А между тем слова пугачевских призывов продолжали оказывать свое действие: „Мы отеческим милосердием и попечением жалуем всех верноподданных наших, кои помнят долг свой к нам присяги, вольностью без всякого требования в казну подушных и прочих податей и рекрутов набору, коими казна сама собою довольствоваться может, а войско наше из вольножелающих к службе нашей великое исчисление иметь будет. Сверх того, в России дворянство крестьян своих великими работами и податями отягощать не будет, понеже каждый восчувствует прописанную вольность и свободу“. Емельяну Пугачеву не удается двинуться, как он намеревался, на Москву, — он стремительным маршем в тысячу двести километров направляется к Дону. 20 июля его части занимают Курмыш, спустя неделю Саранск, 1 августа Пензу, 6 — Саратов, 11 — Камышин. Несмотря на все значительные потери, повстанцы снова насчитывали в своих рядах до пятнадцати тысяч человек.

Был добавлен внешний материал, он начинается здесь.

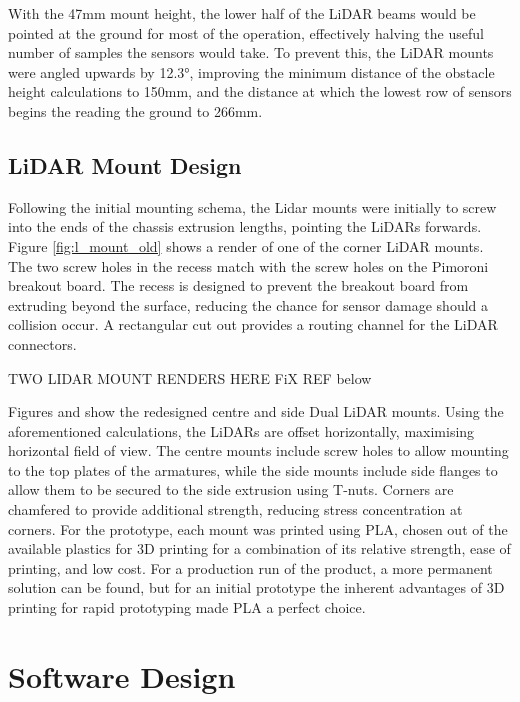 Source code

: \documentclass [12pt]{article}
\begin{document}
With the 47mm mount height, the lower half of the LiDAR beams would be pointed at the ground for most of the operation, effectively halving the useful number of samples the sensors would take. To prevent this, the LiDAR mounts were angled upwards by 12.3°,  improving the minimum distance of the obstacle height calculations to 150mm, and the distance at which the lowest row of sensors begins the reading the ground to 266mm.
\subsection{LiDAR Mount Design}


Following the initial mounting schema, the Lidar mounts were initially to screw into the ends of the chassis extrusion lengths, pointing the LiDARs forwards. Figure \ref{fig:l_mount_old} shows a render of one of the corner LiDAR mounts. The two screw holes in the recess match with the screw holes on the Pimoroni breakout board. The recess is designed to prevent the breakout board from extruding beyond the surface, reducing the chance for sensor damage should a collision occur. A rectangular cut out provides a routing channel for the LiDAR connectors.

TWO LIDAR MOUNT RENDERS HERE FiX REF below

Figures  and  show the redesigned centre and side Dual LiDAR mounts. Using the aforementioned calculations, the LiDARs are offset horizontally, maximising horizontal field of view. The centre mounts include screw holes to allow mounting to the top plates of the armatures, while the side mounts include side flanges to allow them to be secured to the side extrusion using T-nuts. Corners are chamfered to provide additional strength, reducing stress concentration at corners\cite{BELINGARDI2002273}.
For the prototype, each mount was printed using PLA, chosen out of the available plastics for 3D printing for a combination of its relative strength, ease of printing, and low cost. For a production run of the product, a more permanent solution can be found, but for an initial prototype the inherent advantages of 3D printing for rapid prototyping made PLA a perfect choice.


\newpage
\section{Software Design}
\end{document}
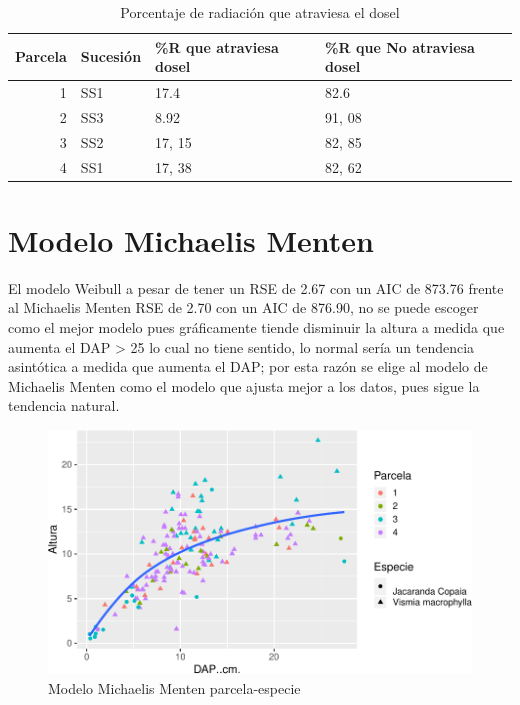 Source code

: \documentclass[letterpaper,9pt,twocolumn,twoside,]{pinp}
\begin{document}
\begin{table}

\caption{\label{tab:unnamed-chunk-3}Porcentaje de radiación que atraviesa el dosel}
\centering
\begin{tabular}[t]{r|l|l|l}
\hline
Parcela & Sucesión & \%R que atraviesa dosel & \%R que No atraviesa dosel\\
\hline
1 & SS1 & 17.4 & 82.6\\
\hline
2 & SS3 & 8.92 & 91, 08\\
\hline
3 & SS2 & 17, 15 & 82, 85\\
\hline
4 & SS1 & 17, 38 & 82, 62\\
\hline
\end{tabular}
\end{table}

\hypertarget{modelo-michaelis-menten}{%
\section{Modelo Michaelis Menten}\label{modelo-michaelis-menten}}

El modelo Weibull a pesar de tener un RSE de 2.67 con un AIC de 873.76
frente al Michaelis Menten RSE de 2.70 con un AIC de 876.90, no se puede
escoger como el mejor modelo pues gráficamente tiende disminuir la
altura a medida que aumenta el DAP \textgreater{} 25 lo cual no tiene
sentido, lo normal sería un tendencia asintótica a medida que aumenta el
DAP; por esta razón se elige al modelo de Michaelis Menten como el
modelo que ajusta mejor a los datos, pues sigue la tendencia natural.

\begin{figure}

{\centering \includegraphics{report_ecology_files/figure-latex/unnamed-chunk-6-1} 

}

\caption{Modelo Michaelis Menten parcela-especie}\label{fig:unnamed-chunk-6}
\end{figure}
\end{document}
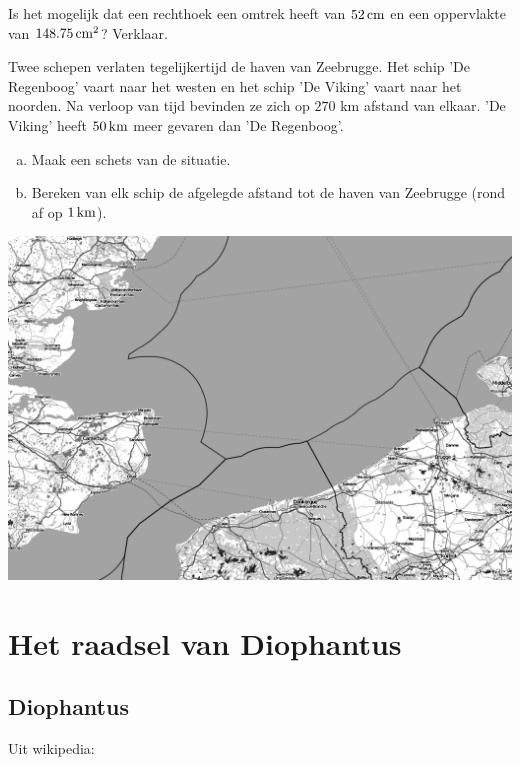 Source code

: \documentclass[12pt]{article}
\begin{document}
\begin{oefening}
  Is het mogelijk dat een rechthoek een omtrek heeft van $52 \cm$ en een oppervlakte van $148.75\cm^2$? Verklaar.
\end{oefening}


\begin{oefening}
  Twee schepen verlaten tegelijkertijd de haven van Zeebrugge. Het schip 'De Regenboog' vaart naar het westen en het schip 'De Viking' vaart naar het noorden. Na verloop van tijd bevinden ze zich op $270$ km afstand van elkaar. 'De Viking' heeft $50 \km$ meer gevaren dan 'De Regenboog'.
  \begin{enumerate}[(a)]
  \item Maak een schets van de situatie.
  \item Bereken van elk schip de afgelegde afstand tot de haven van Zeebrugge (rond af op $1 \km$).
  \end{enumerate}
  \begin{center}
    \includegraphics[width=\textwidth]{zeebrugge}
  \end{center}
\end{oefening}

\pagebreak

\section*{Het raadsel van Diophantus}

\subsection*{Diophantus}

Uit wikipedia:
\end{document}
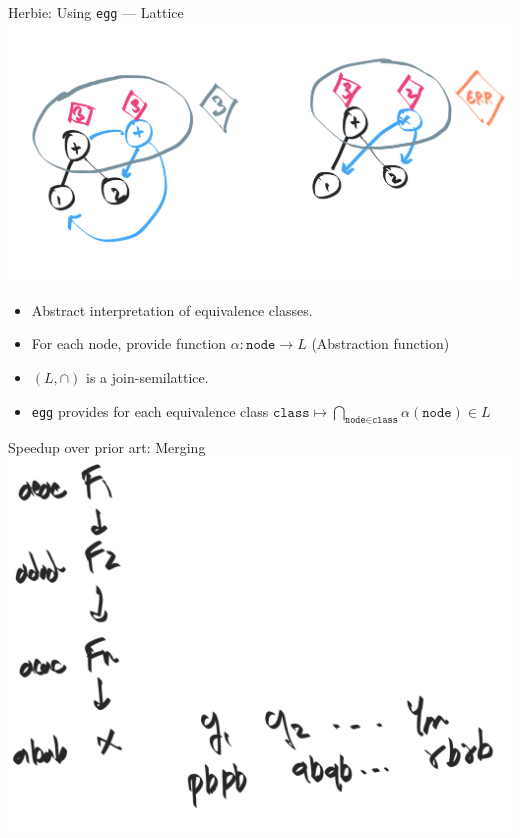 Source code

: \documentclass[8pt]{beamer}
\newcommand{\node}{\texttt{node}}
\newcommand{\class}{\texttt{class}}
\newcommand{\egg}{\texttt{egg} }
\begin{document}
\begin{frame}[fragile]{Herbie: Using \egg --- Lattice}
\includegraphics[width=\textwidth]{./analysis-equivalence-classes.png}
\pause
\begin{itemize}
\item Abstract interpretation of equivalence classes.
\item For each node, provide function $\alpha: \node \rightarrow L$ (Abstraction function)
\item $(L, \cap)$ is a join-semilattice.
\item \egg provides for each equivalence class $\class \mapsto \bigcap_{\node \in \class} \alpha(\node) \in L$
\end{itemize}
\end{frame}


\begin{frame}[fragile]{Speedup over prior art: Merging}
\includegraphics[width=\textwidth]{./eg-2-1.png}
\end{frame}
\end{document}
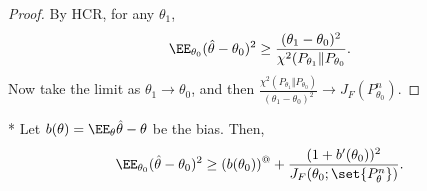 \begin{proof}
	By HCR, for any $\theta_1$, \[
		\EE_{\theta_0} (\hat \theta - \theta_0)^2 \geq \frac{(\theta_1 - \theta_0)^2}{\chi^2(P_{\theta_1} \Vert P_{\theta_0}}.
	\]
	Now take the limit as $\theta_1\to \theta_0$, and then $\frac{\chi^2(P_{\theta_1} \Vert P_{\theta_0})}{(\theta_1 - \theta_0)^2} \to J_F(P_{\theta_0}^n)$.
\end{proof}

\begin{cor}*
	Let $b(\theta) = \EE_{\theta} \hat \theta - \theta$ be the bias. Then, \[
		\EE_{\theta_0} (\hat \theta - \theta_0)^2 \geq (b(\theta_0))^@ + \frac{(1 + b'(\theta_0))^2}{J_F(\theta_0; \set{P_{\theta}^n})}.
	\]
\end{cor}



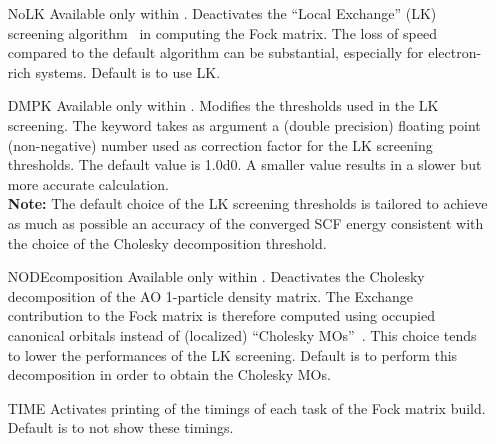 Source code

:\begin{keywordlist}
\begin{itemize}
\item[NoLK]
Available only within . Deactivates the ``Local Exchange'' (LK) screening algorithm~\cite{Aquilante:07a} in computing
the Fock matrix. The loss of speed compared to the default algorithm can be substantial, especially for electron-rich systems.
Default is to use LK.
\item[DMPK]
Available only within . Modifies the thresholds used in the LK screening.
The keyword takes as argument a (double precision) floating point (non-negative) number used
as correction factor for the LK screening thresholds.
The default value is 1.0d0. A smaller value results in a slower but more accurate calculation.\\
{\bf Note:} The default choice of the LK screening thresholds is tailored to achieve as much as possible an
accuracy of the converged SCF energy consistent with the choice of the Cholesky decomposition
threshold.
\item[NODEcomposition]
Available only within . Deactivates the Cholesky decomposition of the AO 1-particle density matrix.
The Exchange contribution to the Fock matrix is therefore computed using occupied canonical orbitals
instead of (localized) ``Cholesky MOs''~\cite{Aquilante:06a}. This choice tends to lower the performances of the
LK screening.
Default is to perform this decomposition in order to obtain the Cholesky MOs.
\item[TIME]
Activates printing of the timings of each task of the Fock matrix build.
Default is to not show these timings.

\end{itemize}
\end{keywordlist}
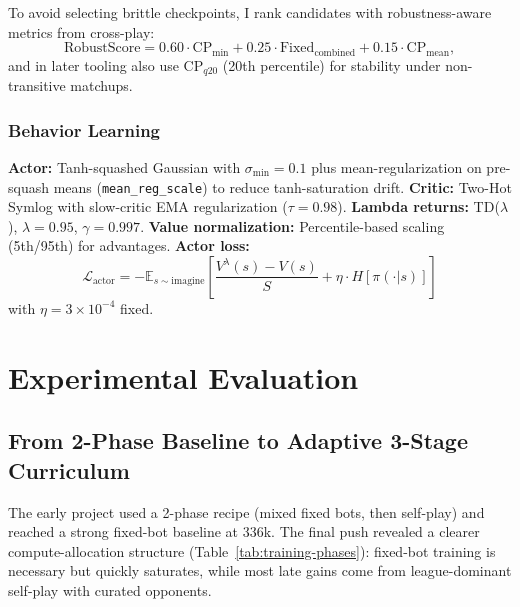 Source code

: \documentclass[11pt]{article}
\begin{document}
To avoid selecting brittle checkpoints, I rank candidates with robustness-aware metrics from cross-play:
\[
\text{RobustScore}=0.60\cdot \text{CP}_{\min}+0.25\cdot \text{Fixed}_{\text{combined}}+0.15\cdot \text{CP}_{\text{mean}},
\]
and in later tooling also use $\text{CP}_{q20}$ (20th percentile) for stability under non-transitive matchups.

\subsubsection{Behavior Learning}

\textbf{Actor:} Tanh-squashed Gaussian with $\sigma_{\min} = 0.1$ plus mean-regularization on pre-squash means (\texttt{mean\_reg\_scale}) to reduce tanh-saturation drift. \textbf{Critic:} Two-Hot Symlog with slow-critic EMA regularization ($\tau = 0.98$). \textbf{Lambda returns:} TD($\lambda$), $\lambda = 0.95$, $\gamma = 0.997$. \textbf{Value normalization:} Percentile-based scaling (5th/95th) for advantages. \textbf{Actor loss:}
\begin{equation}
\mathcal{L}_\text{actor} = -\mathbb{E}_{s \sim \text{imagine}} \left[ \frac{V^\lambda(s) - V(s)}{S} + \eta \cdot H[\pi(\cdot|s)] \right]
\end{equation}
with $\eta = 3 \times 10^{-4}$ fixed.

\section{Experimental Evaluation}\label{sec:experiments}

\subsection{From 2-Phase Baseline to Adaptive 3-Stage Curriculum}

The early project used a 2-phase recipe (mixed fixed bots, then self-play) and reached a strong fixed-bot baseline at 336k. The final push revealed a clearer compute-allocation structure (Table~\ref{tab:training-phases}): fixed-bot training is necessary but quickly saturates, while most late gains come from league-dominant self-play with curated opponents.
\end{document}
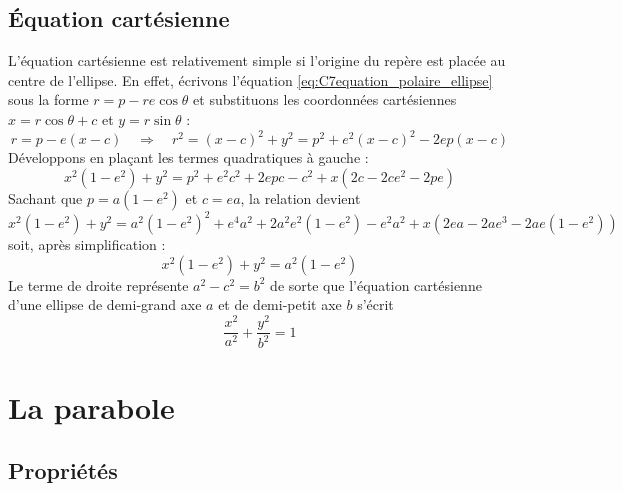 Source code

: \subsection{Équation cartésienne}
L'équation cartésienne est relativement simple si l'origine du repère est placée au centre de l'ellipse. En effet, écrivons l'équation \eqref{eq:C7equation_polaire_ellipse} sous la forme $r=p-re\cos\theta$ et substituons les coordonnées cartésiennes $x=r\cos\theta+c$  et $y=r\sin\theta$ :
\[	
r=p-e(x-c)
\quad\Longrightarrow\quad
r^2=(x-c)^2+y^2=p^2+e^2(x-c)^2-2ep(x-c)
\]
Développons en plaçant les termes quadratiques à gauche :
\[
x^2(1-e^2)+y^2=p^2+e^2c^2+2epc-c^2+x(2c-2ce^2-2pe)
\]
Sachant que $p=a(1-e^2)$ et $c=ea$, la relation devient
\[
x^2(1-e^2)+y^2=a^2(1-e^2)^2+e^4a^2+2a^2e^2(1-e^2)-e^2a^2+x\left(2ea-2ae^3-2ae(1-e^2)\right) 
\]
soit, après simplification :
\begin{equation}
x^2(1-e^2)+y^2=a^2(1-e^2)
\label{eq:C7equation_cartesienne_conique}
\end{equation}
Le terme de droite représente $a^2-c^2=b^2$ de sorte que l'équation cartésienne d'une ellipse de demi-grand axe $a$ et de demi-petit axe $b$ s'écrit 
\begin{equation}
\boxed{\frac{x^{2}}{a^{2}}+\frac{y^{2}}{b^{2}}=1}
\label{eq:C7equation_cartesienne_ellipse}
\end{equation}




\section{La parabole}
\subsection{Propriétés}

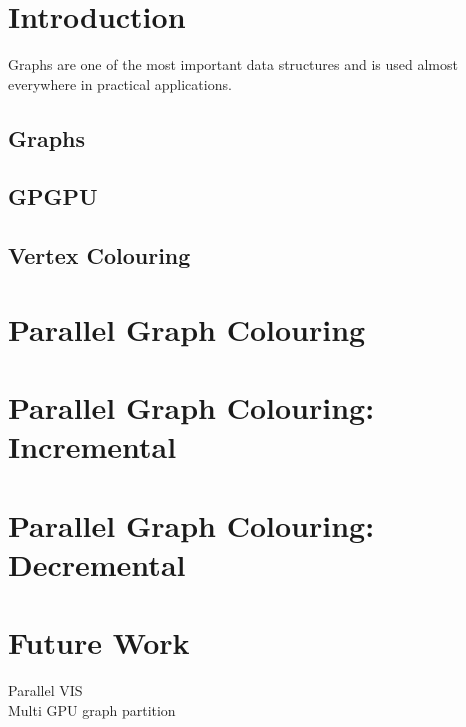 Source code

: \documentclass[MTech]{iitmdiss}
\begin{document}
\chapter{Introduction}
Graphs are one of the most important data structures and is used almost everywhere in practical applications.
\section{Graphs}
\section{GPGPU}
\section{Vertex Colouring}
\chapter{Parallel Graph Colouring}
\chapter{Parallel Graph Colouring: Incremental}
\chapter{Parallel Graph Colouring: Decremental}

\chapter{Future Work}
Parallel VIS\\
Multi GPU graph partition\\


%
\pagebreak
\begin{singlespace}
  \begin{small}
	
  \end{small}
\end{singlespace}

\end{document}

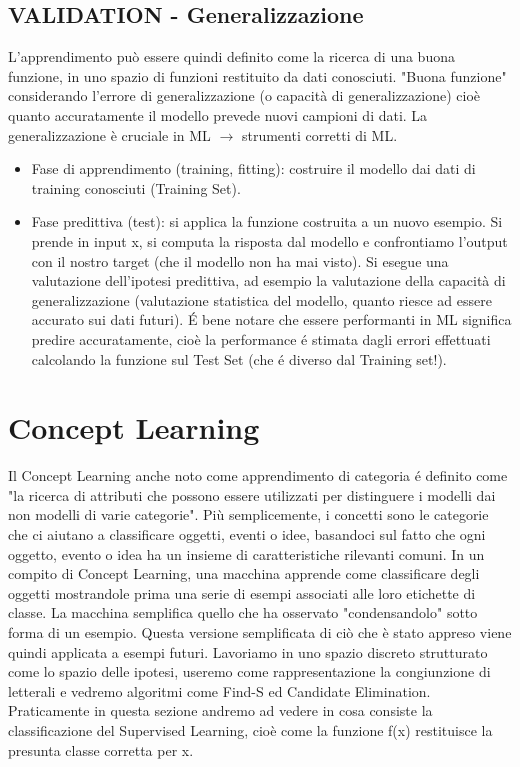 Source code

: \documentclass{article}
\begin{document}
\subsection{VALIDATION - Generalizzazione}
L'apprendimento può essere quindi definito come la ricerca di una buona funzione, in uno spazio di funzioni restituito da dati conosciuti. "Buona funzione" considerando l'errore di generalizzazione (o capacità di generalizzazione) cioè quanto accuratamente il modello prevede nuovi campioni di dati. La generalizzazione è cruciale in ML $\rightarrow$ strumenti corretti di ML.
\begin{itemize}
    \item Fase di apprendimento (training, fitting): costruire il modello dai dati di training conosciuti (Training Set).
    \item Fase predittiva (test): si applica la funzione costruita a un nuovo esempio. Si prende in input x, si computa la risposta dal modello e confrontiamo l'output con il nostro target (che il modello non ha mai visto). Si esegue una valutazione dell'ipotesi predittiva, ad esempio la valutazione della capacità di generalizzazione (valutazione statistica del modello, quanto riesce ad essere accurato sui dati futuri). É bene notare che essere performanti in ML significa predire accuratamente, cioè la performance é stimata dagli errori effettuati calcolando la funzione sul Test Set (che é diverso dal Training set!).
\end{itemize}

\section{Concept Learning}
Il Concept Learning anche noto come apprendimento di categoria é definito come "la ricerca di attributi che possono essere utilizzati per distinguere i modelli dai non modelli di varie categorie". Più semplicemente, i concetti sono le categorie che ci aiutano a classificare oggetti, eventi o idee, basandoci sul fatto che ogni oggetto, evento o idea ha un insieme di caratteristiche rilevanti comuni. In un compito di Concept Learning, una macchina apprende come classificare degli oggetti mostrandole prima una serie di esempi associati alle loro etichette di classe. La macchina semplifica quello che ha osservato "condensandolo" sotto forma di un esempio. Questa versione semplificata di ciò che è stato appreso viene quindi applicata a esempi futuri. \newline
Lavoriamo in uno spazio discreto strutturato come lo spazio delle ipotesi, useremo come rappresentazione la congiunzione di letterali e vedremo algoritmi come Find-S ed Candidate Elimination. Praticamente in questa sezione andremo ad vedere in cosa consiste la classificazione del Supervised Learning, cioè come la funzione f(x) restituisce la presunta classe corretta per x.
\end{document}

По-прежнему пытаясь скрыть народный характер ведшейся войны, Екатерина усиленно распространяет в Европе слухи об иностранных связях Пугачева. В письмах к Вольтеру она недвусмысленно называет шведского короля „другом маркиза де Пугачева“, а с другой стороны, устами своих придворных подсказывает ему версию об участии в волнениях турок. В Петербурге усиленно муссируются разговоры о проникновении в среду пугачевцев польских конфедератов. Только рядом с официальной и тщательно продуманной дезинформацией существовали и иные крайне тревожные для правительства факты. Личные контакты у участников восстания существовали даже с самим А. Г. Орловым, брат которого в это время уже оказывается в опале. Известно, что в октябре 1773 года, когда Емельян Пугачев подошел к Оренбургу, в Петербург приезжали двое яицких казаков, Афанасий Перфильев и Петр Герасимов, просить о сложении с казаков штрафов за участие в волнениях 1771 года. Не добившись аудиенции у Екатерины II, они по непонятной причине были приняты А. Г. Орловым, который рассказал им о действиях Пугачева и якобы подговаривал их по возвращении на Яик поймать самозванца. Через его посредничество Перфильев и Герасимов получили необходимые для проезда документы, но по возвращении не только не пытались ловить Пугачева, но откровенно примкнули к повстанцам и очень деятельно выступали в их рядах. Приобретя неизбежную огласку, эта история нашла далеко не благоприятное истолкование для А. Г. Орлова, находившегося в это время на Средиземном море с русской эскадрой.